First off, we find A toy, not many toys, that he likes and will use the longest.  In the past this has been the water pen and tablet tools, or the magnetic stylus and slates.  Both are great because he can practice his letters and numbers, work on his writing, and it keeps his mind off the close quarters of both the car and plane.  Now we use the iPod Touch and the various apps he likes on that.  It's like having 20 different toys for him in one location, and each application we have for him is geared to help him learn something. 

Next, we have some snacks for him, usually fruit snacks.  Anything he will eat is fine, and he loves fruit snacks as a finger food (cottage cheese gets a little messy ^_^).  Finally, we make sure he is comfortable.  We sit with him, talk him through the experience, and walk him through each step as it comes up so he is prepared with what he needs. 

Now, Autism and Airlines have not gotten along in the past.  Southwest infamously forced a family with an autistic child off their planes and stranded them.  And people can be very, um, intolerant with children in general.  As such my wife and I have seen flying as a second option over driving. 

So we purchased a large enough vehicle to fit the family and a few extras for luggage, toys, food, etc.  I'm not saying it will work best for you, but it may work overall.  If you drive, keep in mind that children need to get out and stretch their legs.  Don't eat through the drive-through, but rather get out and eat if you can.  If you can't eat at the establishment you chose, look for a city park or something similar and have a picnic.  The exercise and open spaces can help reduce the stress of close quarters for long periods of time. 

As an example, my wife and I spent the last week in California at Disneyland and in San Diego.  We chose to drive, as we have a very fuel efficient vehicle for it's size.  It took us 12 hours to drive from Salt Lake City to Anaheim with all the stops for eating, changing the kids, and letting them run around for exercise. 

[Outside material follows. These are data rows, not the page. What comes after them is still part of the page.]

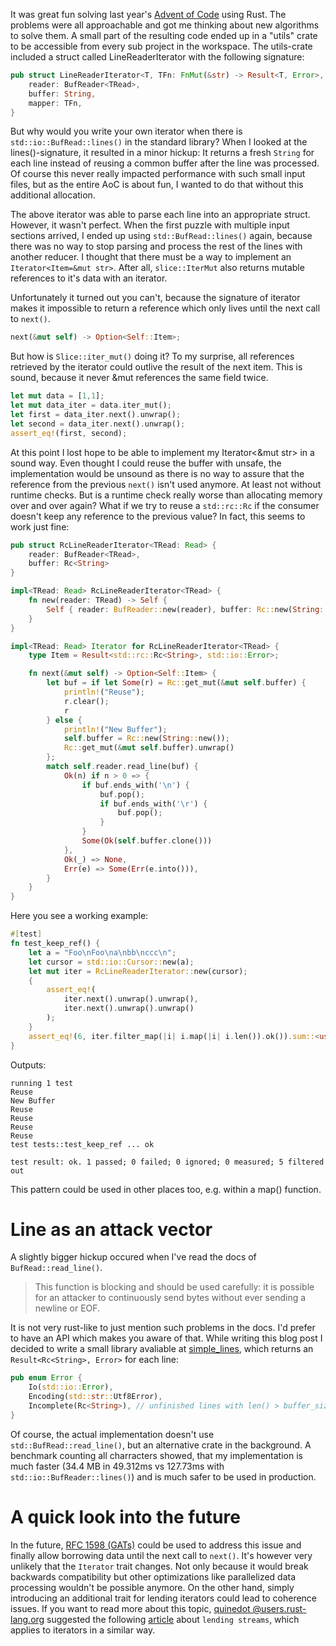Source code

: 
It was great fun solving last year's [Advent of Code](https://adventofcode.com/2020) using Rust. 
The problems were all approachable and got me thinking about new algorithms to solve them. A small part of the resulting code ended up in a "utils" crate to be accessible from every sub project in the workspace. The utils-crate included a struct called LineReaderIterator with the following signature:
```rust
pub struct LineReaderIterator<T, TFn: FnMut(&str) -> Result<T, Error>, TRead: Read> {
    reader: BufReader<TRead>,
    buffer: String,
    mapper: TFn,
}
```

But why would you write your own iterator when there is `std::io::BufRead::lines()` in the standard library? When I looked at the lines()-signature, it resulted in a minor hickup: It returns a fresh `String` for each line instead of reusing a common buffer after the line was processed. Of course this never really impacted performance with such small input files, but as the entire AoC is about fun, I wanted to do that without this additional allocation.

The above iterator was able to parse each line into an appropriate struct. However, it wasn't perfect. When the first puzzle with multiple input sections arrived, I ended up using `std::BufRead::lines()` again, because there was no way to stop parsing and process the rest of the lines with another reducer. I thought that there must be a way to implement an `Iterator<Item=&mut str>`. After all, `slice::IterMut` also returns mutable references to it's data with an iterator. 

Unfortunately it turned out you can't, because the signature of iterator makes it impossible to return a reference which only lives until the next call to `next()`.
```rust
next(&mut self) -> Option<Self::Item>;
```

But how is `Slice::iter_mut()` doing it? To my surprise, all references retrieved by the iterator could outlive the result of the next item. This is sound, because it never &mut references the same field twice.
```rust
let mut data = [1,1];
let mut data_iter = data.iter_mut();
let first = data_iter.next().unwrap();
let second = data_iter.next().unwrap();
assert_eq!(first, second); 
```

At this point I lost hope to be able to implement my Iterator<&mut str> in a sound way. Even thought I could reuse the buffer with unsafe, the implementation would be unsound as there is no way to assure that the reference from the previous `next()` isn't used anymore. At least not without runtime checks. But is a runtime check really worse than allocating memory over and over again? What if we try to reuse a `std::rc::Rc` if the consumer doesn't keep any reference to the previous value? In fact, this seems to work just fine:
```rust
pub struct RcLineReaderIterator<TRead: Read> {
    reader: BufReader<TRead>,
    buffer: Rc<String>
}

impl<TRead: Read> RcLineReaderIterator<TRead> {
    fn new(reader: TRead) -> Self {
        Self { reader: BufReader::new(reader), buffer: Rc::new(String::new()) }
    }
}

impl<TRead: Read> Iterator for RcLineReaderIterator<TRead> {
    type Item = Result<std::rc::Rc<String>, std::io::Error>;

    fn next(&mut self) -> Option<Self::Item> {
        let buf = if let Some(r) = Rc::get_mut(&mut self.buffer) {
            println!("Reuse");
            r.clear();
            r
        } else {
            println!("New Buffer");            
            self.buffer = Rc::new(String::new());
            Rc::get_mut(&mut self.buffer).unwrap()
        };
        match self.reader.read_line(buf) {
            Ok(n) if n > 0 => {
                if buf.ends_with('\n') {
                    buf.pop();
                    if buf.ends_with('\r') {
                        buf.pop();
                    }
                }
                Some(Ok(self.buffer.clone()))
            },
            Ok(_) => None,
            Err(e) => Some(Err(e.into())),
        }
    }
}
```
Here you see a working example:
```rust
#[test]
fn test_keep_ref() {
    let a = "Foo\nFoo\na\nbb\nccc\n";
    let cursor = std::io::Cursor::new(a);
    let mut iter = RcLineReaderIterator::new(cursor);
    {
        assert_eq!(
            iter.next().unwrap().unwrap(), 
            iter.next().unwrap().unwrap()
        );
    }
    assert_eq!(6, iter.filter_map(|i| i.map(|i| i.len()).ok()).sum::<usize>());
}
```
Outputs:
```
running 1 test
Reuse
New Buffer
Reuse
Reuse
Reuse
Reuse
test tests::test_keep_ref ... ok

test result: ok. 1 passed; 0 failed; 0 ignored; 0 measured; 5 filtered out
```
This pattern could be used in other places too, e.g. within a map() function.

# Line as an attack vector
A slightly bigger hickup occured when I've read the docs of `BufRead::read_line()`. 
> This function is blocking and should be used carefully: it is possible for an attacker to continuously send bytes without ever sending a newline or EOF.

It is not very rust-like to just mention such problems in the docs. I'd prefer to have an API which makes you aware of that. While writing this blog post I decided to write a small library avaliable at [simple_lines](https://crates.io/crates/simple_lines), which returns an `Result<Rc<String>, Error>` for each line:
```rust
pub enum Error {
    Io(std::io::Error),
    Encoding(std::str::Utf8Error),
    Incomplete(Rc<String>), // unfinished lines with len() > buffer_size
}
```
Of course, the actual implementation doesn't use `std::BufRead::read_line()`, but an alternative crate in the background. A benchmark counting all charracters showed, that my implementation is much faster (34.4 MB in 49.312ms vs 127.73ms with `std::io::BufReader::lines()`) and is much safer to be used in production.

# A quick look into the future
In the future, [RFC 1598 (GATs)](https://rust-lang.github.io/rfcs/1598-generic_associated_types.html) could be used to address this issue and finally allow borrowing data until the next call to `next()`. It's however very unlikely that the `Iterator` trait changes. Not only because it would break backwards compatibility but other optimizations like parallelized data processing wouldn't be possible anymore. 
On the other hand, simply introducing an additional trait for lending iterators could lead to coherence issues. If you want to read more about this topic, [quinedot @users.rust-lang.org](https://users.rust-lang.org/u/quinedot/summary) suggested the following [article](https://github.com/nellshamrell/rfcs/blob/add-async-stream-rfc/text/0000-async-stream.md#lending-streams) about `lending streams`, which applies to iterators in a similar way.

Disneyland was great, particularly because of a special pass available for anyone who is unable to stand in long lines for long periods of time.  It's called an assistance pass, and was definitely helpful for our son.  Instead of waiting for 40+ minutes in line, we were able to go right up to the ride.  For those rides with Fast Passes, it would work as a fast pass.  For those rides without a fast pass (i.e., the new Finding Nemo ride), we would enter through the accessibility entrance, and get placed as soon as possible. 

To get the pass, enter City Hall there at Main Street, and explain the disability your child has, and what would happen if they were to wait in long lines.  The distribution of the pass is not based on disabilities, but rather the results of the disabilities when waiting in long lines.  If you do get one, though, don't abuse it!  We want this pass to remain available for all children with Autism, so make sure you use it judiciously.  We chose to use it only on a select few rides, as our son could manage a 20 minute wait (just not 25, it turned out). 

Well, I hope this ends up being helpful.  If anyone else has any good recommendations that you don't see listed, feel free to post them!